OTTAWA, March 10, 2017 /CNW/ - The Minister of Environment and Climate Change and Minister responsible for Parks Canada, Catherine McKenna, today issued the following statement on the release of the UNESCO World Heritage Centre and International Union for Conservation of Nature report on the 2016 reactive monitoring mission to Wood Buffalo National Park:
"The Government of Canada welcomes the report of the mission to Wood Buffalo National Park led by representatives of the UNESCO World Heritage Centre and the International Union for Conservation of Nature.
The Government of Canada is committed to responding to this report as part of our ongoing commitment to protecting Canada's heritage places now, and for future generations.
Wood Buffalo National Park is a special place. Established in 1922 to protect the last remaining herds of wood bison, it is the largest national park in Canada. The park is home to one of the largest free-roaming, self-regulating bison herds in the world, the only remaining nesting ground of the endangered whooping crane, the biologically rich Peace-Athabasca Delta, extensive salt plains unique in Canada, and some of the finest examples of gypsum karst topography in North America. This presence of rare and superlative natural phenomena led to the park's designation as Canada's eighth UNESCO World Heritage Site in 1983.
The park is located in what has been the traditional territory of Indigenous Peoples since time immemorial. Parks Canada is working with the 11 Indigenous communities associated with Wood Buffalo National Park through a co-operative management committee that strives to respect both the mandate of Parks Canada and the cultures and traditions of Indigenous people. There is much more to be done.
The findings and recommendations contained in this report represent a call to action. It is one that goes beyond Wood Buffalo National Park or the Parks Canada Agency. A true response to this report will only be possible through collaboration at all levels, between federal, provincial, and territorial governments, engagement with Indigenous partners and consultations with industry and other stakeholders. And it will need to include the best available science and the traditional knowledge of our Indigenous communities.

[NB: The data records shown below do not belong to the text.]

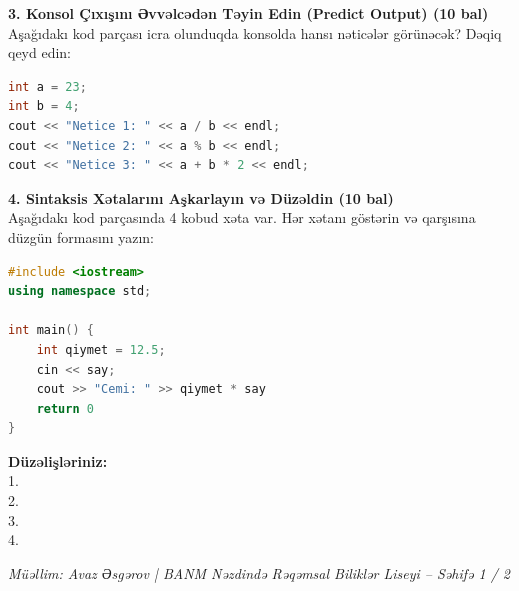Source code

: \documentclass[10.5pt,a4paper]{article}
\begin{document}
\vspace{0.15cm}
\textbf{3. Konsol Çıxışını Əvvəlcədən Təyin Edin (Predict Output) (10 bal)}\\
Aşağıdakı kod parçası icra olunduqda konsolda hansı nəticələr görünəcək? Dəqiq qeyd edin:

\begin{minipage}[t]{0.52\textwidth}
\begin{lstlisting}[language=C++]
int a = 23;
int b = 4;
cout << "Netice 1: " << a / b << endl;
cout << "Netice 2: " << a % b << endl;
cout << "Netice 3: " << a + b * 2 << endl;
\end{lstlisting}
\end{minipage}
\hfill
\begin{minipage}[t]{0.44\textwidth}
\noindent{}
\end{minipage}

\vspace{0.2cm}
\textbf{4. Sintaksis Xətalarını Aşkarlayın və Düzəldin (10 bal)}\\
Aşağıdakı kod parçasında 4 kobud xəta var. Hər xətanı göstərin və qarşısına düzgün formasını yazın:

\begin{minipage}[t]{0.52\textwidth}
\begin{lstlisting}[language=C++]
#include <iostream>
using namespace std;

int main() {
    int qiymet = 12.5;
    cin << say;
    cout >> "Cemi: " >> qiymet * say
    return 0
}
\end{lstlisting}
\end{minipage}
\hfill
\begin{minipage}[t]{0.44\textwidth}
\textbf{Düzəlişləriniz:}\\[0.1cm]
1. \hrulefill\\[0.3cm]
2. \hrulefill\\[0.3cm]
3. \hrulefill\\[0.3cm]
4. \hrulefill\\[0.3cm]
\end{minipage}

\vfill
\begin{center}
\footnotesize \textit{Müəllim: Avaz Əsgərov | BANM Nəzdində Rəqəmsal Biliklər Liseyi -- Səhifə 1 / 2}
\end{center}
\end{document}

By taking a unified and collaborative approach, we can create a path forward and secure the future of Wood Buffalo National Park, so that it remains a treasured place with Outstanding Universal Value for generations to come."
SOURCE Parks Canada
For further information: Caitlin Workman, Office of the Minister of Environment and Climate Change, 819-991-1441, [email protected]; Media Relations, Parks Canada Agency, 855-862-1812, [email protected]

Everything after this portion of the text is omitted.